Overview

  • Project funded by SPARC.
  • Project duration- March 2019 to March 2022
  • Co PI: Prof Dipankar Chakrabarti and Prof. L. Behera
  • Collaborators: Prof. William Detmold (MIT) and Prof. Phiala Shanahan (MIT) 

Description

In this collaboration, we aim at developing and employing machine learning (ML) algorithms to address problems in lattice quantum chromodynamics (LQCD). QCD is the theory of strong interactions, and the standard perturbative quantum field theory approach cannot be applied to solve it. LQCD is currently the only non-perturbative tool with which to tackle QCD from first principles in a rigorous manner. It discretizes space and time on a 4D hypercubic lattice and uses path integral methods to calculate the expectation values of any observable in a completely non-perturbative framework. LQCD has produced many interesting and important results in QCD. However, it still faces many challenges, e.g., critical slowing down near phase transition point, as well as the sheer computational cost of realistic QCD with dynamical quarks. ML is a promising tool to handle these problems more efficiently, by eg., applying parametric regression and reducing autocorrelation length. We will work towards developing ML methods for various aspects of LQCD. We will look into the use of dynamical optimisation, reinforcement learning, adversarial networks and other such methods to enhance the efficiency of Monte-carlo algorithms.

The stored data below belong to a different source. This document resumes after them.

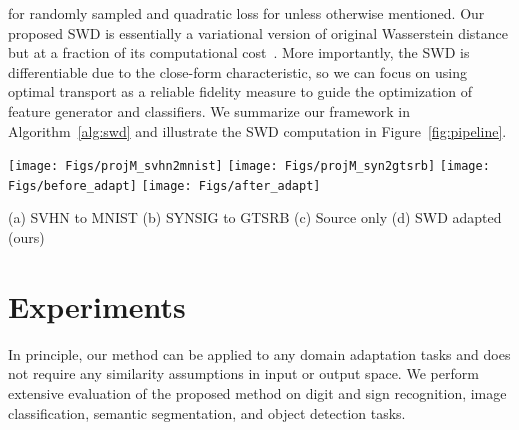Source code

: \documentclass[10pt,twocolumn,letterpaper]{article}
\begin{document}
 for  randomly sampled  and quadratic loss for  unless otherwise mentioned.
Our proposed SWD is essentially a variational version of original Wasserstein distance but at a fraction of its computational cost~\cite{bonneel2015sliced}. More importantly, the SWD is differentiable due to the close-form characteristic, so we can focus on using optimal transport as a reliable fidelity measure to guide the optimization of feature generator and classifiers. 
We summarize our framework in Algorithm~\ref{alg:swd} and illustrate the SWD computation in Figure~\ref{fig:pipeline}.

\begin{figure*}
\begin{center}
\texttt{[image: Figs/projM\_svhn2mnist]}
\texttt{[image: Figs/projM\_syn2gtsrb]}
\texttt{[image: Figs/before\_adapt]}
\texttt{[image: Figs/after\_adapt]}
\end{center}
\vspace{-3mm}
\small \hspace{10mm} (a) SVHN to MNIST  \hspace{17mm} (b) SYNSIG to GTSRB \hspace{17mm} (c) Source only \hspace{13.5mm} (d) SWD adapted (ours)
\vspace{-2mm}
   \caption{The effect of number of radial projections  to accuracy on (a) SVHN to MNIST adaptation, and (b) SYNSIG to GTSRB adaptation.  is sufficient for stable optimization and good accuracies. T-SNE~\cite{maaten2008visualizing} visualization of features obtained from SVHN to MNIST experiment by (c) source domain only, and (d) SWD adaptation. Blue and red points denote the source and target samples, respectively. Our method generates much more discriminative feature representation compared to source only setting.}
\label{fig:projection}
\vspace{-2mm}
\end{figure*}




\section{Experiments}
In principle, our method can be applied to any domain adaptation tasks and does not require any similarity assumptions in input or output space. We perform extensive evaluation of the proposed method on digit and sign recognition, image classification,  semantic segmentation, and object detection tasks.
\end{document}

Other problems we would like to address are modelling correlated observables and estimating action parameters. Further, we will be developing ways to incorporate various symmetries into ML models to make the learning more efficient and effective. The goal is to make LQCD computations more efficient by developing ML tools for various aspects involved therein. This will benefit LQCD community in particular, and physics and ML communities more generally.

Publications

  • Ankur Singha, Dipankar Chakrabarti, and Vipul Arora, “Generative learning for the problem of critical slowing down in lattice Gross-Neveu model”, in SciPost Physics Core, 2022.
  • Japneet Singh, Mathias Scheurer, and Vipul Arora, “Conditional generative models for sampling and phase transition indication in spin systems”, in SciPost Physics, 2021.